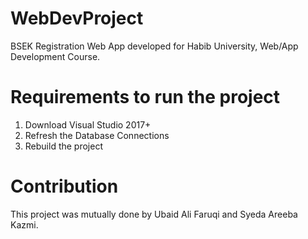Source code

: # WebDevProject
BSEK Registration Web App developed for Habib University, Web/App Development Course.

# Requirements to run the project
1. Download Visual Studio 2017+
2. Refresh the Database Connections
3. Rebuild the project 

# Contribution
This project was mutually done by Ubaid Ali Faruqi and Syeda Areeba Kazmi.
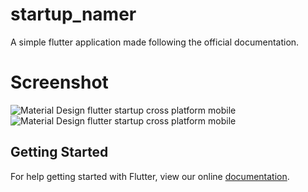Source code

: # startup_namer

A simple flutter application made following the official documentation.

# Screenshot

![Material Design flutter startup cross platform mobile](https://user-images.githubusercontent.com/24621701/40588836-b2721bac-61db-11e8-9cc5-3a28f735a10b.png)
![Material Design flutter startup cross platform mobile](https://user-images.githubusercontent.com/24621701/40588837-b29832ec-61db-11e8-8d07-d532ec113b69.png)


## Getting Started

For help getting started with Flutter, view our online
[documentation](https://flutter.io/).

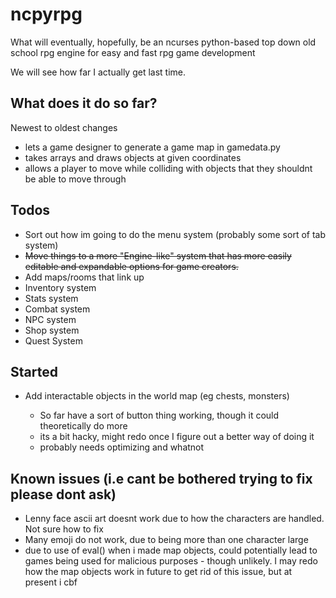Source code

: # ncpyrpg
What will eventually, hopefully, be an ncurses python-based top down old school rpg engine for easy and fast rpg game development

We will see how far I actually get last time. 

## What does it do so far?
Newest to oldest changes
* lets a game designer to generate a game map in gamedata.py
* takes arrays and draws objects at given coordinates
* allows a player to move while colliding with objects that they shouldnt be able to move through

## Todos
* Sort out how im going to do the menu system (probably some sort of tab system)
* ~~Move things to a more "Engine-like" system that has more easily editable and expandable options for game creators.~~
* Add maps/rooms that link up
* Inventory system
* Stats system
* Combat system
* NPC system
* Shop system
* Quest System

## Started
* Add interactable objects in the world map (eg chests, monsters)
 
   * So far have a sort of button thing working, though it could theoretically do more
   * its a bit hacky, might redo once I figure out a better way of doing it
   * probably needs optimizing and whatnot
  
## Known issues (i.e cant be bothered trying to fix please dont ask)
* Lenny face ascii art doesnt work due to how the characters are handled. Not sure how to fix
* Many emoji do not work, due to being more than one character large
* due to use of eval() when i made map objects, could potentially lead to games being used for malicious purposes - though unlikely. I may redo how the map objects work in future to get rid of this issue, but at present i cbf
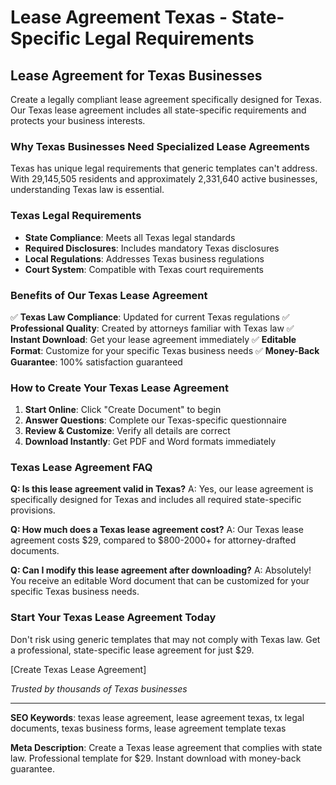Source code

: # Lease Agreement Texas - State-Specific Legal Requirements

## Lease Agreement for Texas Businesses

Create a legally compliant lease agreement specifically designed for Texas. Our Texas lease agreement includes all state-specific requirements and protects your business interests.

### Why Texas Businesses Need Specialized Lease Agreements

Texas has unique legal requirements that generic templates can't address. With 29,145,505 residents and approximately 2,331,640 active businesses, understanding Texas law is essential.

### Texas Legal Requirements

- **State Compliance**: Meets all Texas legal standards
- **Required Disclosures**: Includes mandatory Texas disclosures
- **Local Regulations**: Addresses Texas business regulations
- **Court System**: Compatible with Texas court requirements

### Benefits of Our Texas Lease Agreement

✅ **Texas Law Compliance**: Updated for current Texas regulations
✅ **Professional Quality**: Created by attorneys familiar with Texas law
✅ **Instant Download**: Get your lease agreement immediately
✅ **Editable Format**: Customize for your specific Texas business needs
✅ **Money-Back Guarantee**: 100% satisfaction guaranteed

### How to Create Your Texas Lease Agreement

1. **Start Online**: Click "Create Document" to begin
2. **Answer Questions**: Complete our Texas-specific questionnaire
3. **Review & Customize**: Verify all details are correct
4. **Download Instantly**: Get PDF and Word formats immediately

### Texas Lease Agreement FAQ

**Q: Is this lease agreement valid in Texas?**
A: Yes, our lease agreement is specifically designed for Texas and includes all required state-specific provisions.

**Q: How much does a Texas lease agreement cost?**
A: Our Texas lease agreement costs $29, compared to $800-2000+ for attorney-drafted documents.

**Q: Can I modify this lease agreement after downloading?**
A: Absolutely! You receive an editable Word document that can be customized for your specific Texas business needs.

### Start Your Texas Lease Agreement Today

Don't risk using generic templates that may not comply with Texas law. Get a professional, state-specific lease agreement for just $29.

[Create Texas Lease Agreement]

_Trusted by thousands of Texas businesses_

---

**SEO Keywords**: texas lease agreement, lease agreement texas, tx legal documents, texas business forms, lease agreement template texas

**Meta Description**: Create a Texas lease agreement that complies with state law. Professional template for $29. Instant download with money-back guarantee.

### [Task brief]
Where a line of the listing contains "designed", count it; your answer must be only the resulting number.

### [Solution for this exercise]
2